Vorwürfe gegen Asylzentrum Eigenthal: Sicherheitsfirma weitgehend entlastet

Bern. Im vergangenen Jahr wurde von verschiedenen Seiten Kritik an der Führung der Asylunterkunft Eigenthal erhoben. Die Anschuldigungen betrafen auch die zuständige Sicherheitsfirma. Das Bundesamt für Migration BFM liess diese Vorwürfe von Alt Bundesrichter Michel Féraud untersuchen. Der nun vorliegende Bericht entlastet die Sicherheitsfirma weitgehend, enthält aber Empfehlungen, die zu mehr Transparenz sowie zur strikteren Regelung von Disziplinarmassnahmen führen sollen.
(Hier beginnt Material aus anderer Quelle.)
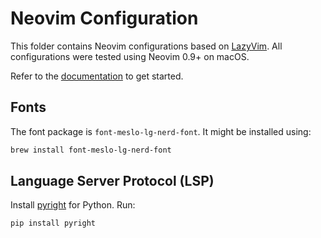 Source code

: # Neovim Configuration

This folder contains Neovim configurations based on [LazyVim](https://github.com/LazyVim/LazyVim). All configurations were tested using Neovim 0.9+ on macOS.

Refer to the [documentation](https://lazyvim.github.io/installation) to get started.

## Fonts

The font package is `font-meslo-lg-nerd-font`. It might be installed using:

```bash
brew install font-meslo-lg-nerd-font
```

## Language Server Protocol (LSP)

Install [pyright](https://github.com/microsoft/pyright) for Python. Run:

```bash
pip install pyright
```
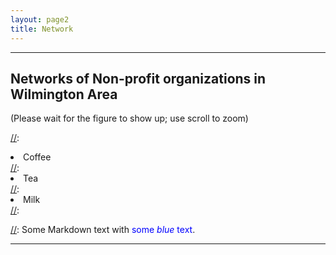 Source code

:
 ```yaml
---
layout: page2
title: Network
---
```

<style>
p.small {
    line-height: 0.5;
}


div .p {
    padding: 5px 0 10px 0;

}
.cl{
    font-weight: bolder;
}

.place_holder {
    height: 10px; widtht: 10px;
}
.fig{
     background-color:yellow;
    display: flex;
    justify-content:center
}
</style>



***
## Networks of Non-profit organizations in Wilmington Area
(Please wait for the figure to show up; use scroll to zoom)

[//]:<ol reversed>
[//]:  <li>Coffee</li>
[//]:  <li>Tea</li>
[//]:  <li>Milk</li>
[//]:</ol>

[//]: Some Markdown text with <span style="color:blue">some *blue* text</span>.


***


<p class="fig">
    <object data="../files/communication_network.html" ></object>
 </p> <p> </p>
  


<script src="https://code.jquery.com/jquery-latest.min.js"
        type="text/javascript"></script>

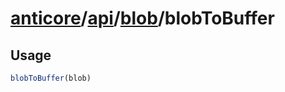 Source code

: # [anticore](../../../../../#reference)/[api](../../#reference)/[blob](../#reference)/<a name="reference">blobToBuffer</a>

## Usage

```js
blobToBuffer(blob)
```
Die gegen die Sicherheitsfirma erhobenen Vorwürfe lassen sich sieben Bereichen zuordnen. Sie umfassen nebst angeblichen Schikanen oder unverhältnismässigen Reaktionen gegenüber Jugendlichen auch die Aussage, dass willkürlich Sanktionen verhängt worden seien.

Der unabhängige Untersuchungsbeauftragte, Alt Bundesrichter Michel Féraud, stellte nur in einem der sieben Bereiche eine Rechtsverletzung fest: Angestellte der Sicherheitsfirma hatten ausserhalb der Asylunterkunft einzelne Begegnungen zwischen Asylsuchenden und Besucherinnen und Besuchern observiert. Dabei standen die Sicherheitsleute in so geringer Distanz zu den Asylsuchenden, dass letztere kein ungestörtes Gespräch mit den Besuchenden führen konnten. Der Beauftragte bezeichnet dies als Grenzüberschreitung und hält fest, dass das Grundrecht der persönlichen Freiheit dadurch teilweise verletzt worden sei.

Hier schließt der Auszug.